FIELD OF THE INVENTION

This invention relates to a workholding apparatus for clamping a workpiece, which apparatus is commonly known as a vise, and particularly relates to an improved jaw assembly that provides improved securement of a top jaw member to a master jaw element.

BACKGROUND OF THE INVENTION

It is common practice to utilize a vise for securing a workpiece when performing work on the workpiece. Such vises are typically utilized on precision machining equipment, such as numeric-control equipment, to clampingly hold a workpiece during a defined machining operation. Such vises typically employ a pair of moving jaw members to hold a workpiece at a working station to perform machining operations thereon. The known vises typically mount the jaw members to keyparts of master jaw elements. The jaw members typically have a connecting passage open on at least one side to enable the respective top to be positioned onto the keypart of the master jaw element by sliding in a direction transverse to the direction of movement of the master jaw element when opening or closing the vise.

One drawback from having an open end or ends on the jaw member is that, during application of a load onto the jaw member, the jaw member can bulge or become uneven due to slight deformation of the metal jaw member at the open end or ends thereof.
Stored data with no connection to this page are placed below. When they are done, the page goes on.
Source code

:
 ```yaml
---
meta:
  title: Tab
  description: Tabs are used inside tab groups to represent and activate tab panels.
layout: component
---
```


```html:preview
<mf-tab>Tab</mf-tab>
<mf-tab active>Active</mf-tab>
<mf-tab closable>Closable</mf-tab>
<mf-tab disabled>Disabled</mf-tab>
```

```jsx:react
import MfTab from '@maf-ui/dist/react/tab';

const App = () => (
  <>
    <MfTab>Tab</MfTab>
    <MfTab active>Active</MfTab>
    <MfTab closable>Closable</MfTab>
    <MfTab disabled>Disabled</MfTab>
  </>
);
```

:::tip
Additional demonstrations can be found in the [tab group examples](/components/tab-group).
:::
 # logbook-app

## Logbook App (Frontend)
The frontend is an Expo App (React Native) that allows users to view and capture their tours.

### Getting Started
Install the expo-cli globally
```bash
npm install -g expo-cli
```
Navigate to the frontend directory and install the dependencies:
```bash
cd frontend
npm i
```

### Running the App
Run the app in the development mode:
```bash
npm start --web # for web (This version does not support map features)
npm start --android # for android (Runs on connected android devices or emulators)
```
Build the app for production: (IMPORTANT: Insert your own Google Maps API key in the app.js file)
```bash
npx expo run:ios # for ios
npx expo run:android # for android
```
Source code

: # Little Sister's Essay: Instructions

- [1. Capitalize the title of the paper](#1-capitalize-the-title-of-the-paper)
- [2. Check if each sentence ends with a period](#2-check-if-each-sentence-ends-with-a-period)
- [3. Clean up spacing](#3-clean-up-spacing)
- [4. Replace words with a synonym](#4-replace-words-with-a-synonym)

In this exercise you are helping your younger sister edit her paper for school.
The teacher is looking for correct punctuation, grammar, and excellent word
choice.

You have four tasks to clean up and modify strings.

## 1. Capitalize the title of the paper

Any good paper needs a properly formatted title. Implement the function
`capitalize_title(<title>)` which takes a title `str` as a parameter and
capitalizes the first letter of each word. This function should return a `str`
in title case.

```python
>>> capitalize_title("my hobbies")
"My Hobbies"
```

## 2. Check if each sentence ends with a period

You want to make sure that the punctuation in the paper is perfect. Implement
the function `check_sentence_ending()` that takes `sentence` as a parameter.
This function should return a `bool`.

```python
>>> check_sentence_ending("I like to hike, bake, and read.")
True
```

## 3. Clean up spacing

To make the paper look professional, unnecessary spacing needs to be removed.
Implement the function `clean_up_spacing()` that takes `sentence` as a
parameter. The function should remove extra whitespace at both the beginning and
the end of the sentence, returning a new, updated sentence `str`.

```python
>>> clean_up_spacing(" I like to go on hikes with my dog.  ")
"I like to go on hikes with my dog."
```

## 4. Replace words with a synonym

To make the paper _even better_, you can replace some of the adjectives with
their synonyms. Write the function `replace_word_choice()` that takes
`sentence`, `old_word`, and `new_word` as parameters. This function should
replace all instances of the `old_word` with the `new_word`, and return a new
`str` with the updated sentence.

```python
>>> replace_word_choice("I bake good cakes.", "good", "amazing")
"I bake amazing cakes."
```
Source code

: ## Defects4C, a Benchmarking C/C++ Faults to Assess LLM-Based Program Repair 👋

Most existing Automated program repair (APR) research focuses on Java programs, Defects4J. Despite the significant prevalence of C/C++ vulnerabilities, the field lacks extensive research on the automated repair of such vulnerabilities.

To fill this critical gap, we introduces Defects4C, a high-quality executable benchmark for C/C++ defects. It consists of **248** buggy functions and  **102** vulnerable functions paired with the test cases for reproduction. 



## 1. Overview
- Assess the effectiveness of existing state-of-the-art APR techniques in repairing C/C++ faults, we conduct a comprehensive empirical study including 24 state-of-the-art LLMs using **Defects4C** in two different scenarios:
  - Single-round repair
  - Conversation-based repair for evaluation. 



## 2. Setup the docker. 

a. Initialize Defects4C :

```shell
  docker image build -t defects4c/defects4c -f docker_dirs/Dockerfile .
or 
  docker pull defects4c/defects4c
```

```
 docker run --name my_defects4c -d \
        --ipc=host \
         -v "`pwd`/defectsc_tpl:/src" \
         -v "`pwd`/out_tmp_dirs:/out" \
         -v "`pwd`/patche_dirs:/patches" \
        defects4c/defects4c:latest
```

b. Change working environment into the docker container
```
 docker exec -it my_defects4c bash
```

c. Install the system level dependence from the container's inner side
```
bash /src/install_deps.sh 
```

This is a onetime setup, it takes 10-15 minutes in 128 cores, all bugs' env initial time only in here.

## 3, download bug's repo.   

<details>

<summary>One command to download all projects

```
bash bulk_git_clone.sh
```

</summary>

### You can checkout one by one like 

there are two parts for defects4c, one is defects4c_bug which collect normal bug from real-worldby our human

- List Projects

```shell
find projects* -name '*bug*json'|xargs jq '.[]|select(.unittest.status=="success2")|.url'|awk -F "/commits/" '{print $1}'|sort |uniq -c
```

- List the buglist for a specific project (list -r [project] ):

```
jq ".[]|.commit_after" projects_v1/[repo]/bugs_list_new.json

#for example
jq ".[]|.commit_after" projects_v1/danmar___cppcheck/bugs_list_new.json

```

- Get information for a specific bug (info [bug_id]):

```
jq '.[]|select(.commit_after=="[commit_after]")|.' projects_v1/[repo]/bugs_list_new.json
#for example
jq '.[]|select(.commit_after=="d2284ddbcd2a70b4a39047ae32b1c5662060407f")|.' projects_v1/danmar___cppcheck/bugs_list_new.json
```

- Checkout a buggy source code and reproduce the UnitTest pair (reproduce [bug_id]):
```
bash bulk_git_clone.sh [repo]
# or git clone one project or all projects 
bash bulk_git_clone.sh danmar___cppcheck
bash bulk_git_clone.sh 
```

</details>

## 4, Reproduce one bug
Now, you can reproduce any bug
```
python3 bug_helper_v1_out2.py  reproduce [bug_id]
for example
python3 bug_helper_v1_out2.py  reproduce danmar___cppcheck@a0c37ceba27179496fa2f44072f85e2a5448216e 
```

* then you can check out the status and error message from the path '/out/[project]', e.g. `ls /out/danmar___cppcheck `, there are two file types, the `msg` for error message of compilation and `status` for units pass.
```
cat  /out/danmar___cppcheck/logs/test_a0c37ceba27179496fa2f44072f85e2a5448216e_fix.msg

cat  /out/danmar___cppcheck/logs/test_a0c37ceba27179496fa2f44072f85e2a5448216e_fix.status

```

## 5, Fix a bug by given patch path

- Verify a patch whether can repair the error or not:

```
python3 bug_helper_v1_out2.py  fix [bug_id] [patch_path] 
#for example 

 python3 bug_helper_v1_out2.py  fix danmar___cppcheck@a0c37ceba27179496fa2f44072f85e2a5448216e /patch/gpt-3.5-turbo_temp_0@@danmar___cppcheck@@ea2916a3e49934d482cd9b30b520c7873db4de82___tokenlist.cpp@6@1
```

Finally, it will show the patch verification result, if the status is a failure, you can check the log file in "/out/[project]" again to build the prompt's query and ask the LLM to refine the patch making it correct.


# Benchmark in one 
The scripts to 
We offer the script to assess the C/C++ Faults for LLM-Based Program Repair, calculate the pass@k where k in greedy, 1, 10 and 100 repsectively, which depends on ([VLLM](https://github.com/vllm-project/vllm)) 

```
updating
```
Further, closing the ends of the metal jaw member prevents turnings or other scrap metal from entering the connecting passageway of the top jaw member.

Accordingly, it is an object of this invention to provide an improved jaw assembly for enabling secure clamping of a workpiece, such as for permitting machining or other manipulations to be carried out with respect to the workpiece, which jaw assembly provides improvements with respect to performance of a vise by closing the ends of the top jaw member being mounted to the master jaw element.

Another preferred object of the invention is to provide an improved jaw assembly which incorporates into the cross section of the top jaw member two dovetail sections. The top jaw member has the same amount of corresponding inclined contact surface for a given depth of the connecting passage while having a substantially smaller width than a corresponding single dovetail jaw member. Of course, the master jaw element must have a keypart projecting upwardly that is designed to fit the jaw member.

Another preferred object of the invention is to provide an improved jaw assembly which includes a master jaw element having a keypart. The improved keypart has a dovetail-shaped portion on one side and a takeup member on the other side thereof. The takeup member has a keeper element extending outwardly therefrom. The keypart mates with a top jaw member having a passage with outwardly inclined dovetail-shaped sections and substantially vertical walls forming a mouth connected to the dovetail-shaped sections. In use, the keeper element extends onto an inclined surface of a wall approaching the dovetail-shaped sections and within about 0.100 inch, preferably 0.060 inch from the vertical wall of the mouth.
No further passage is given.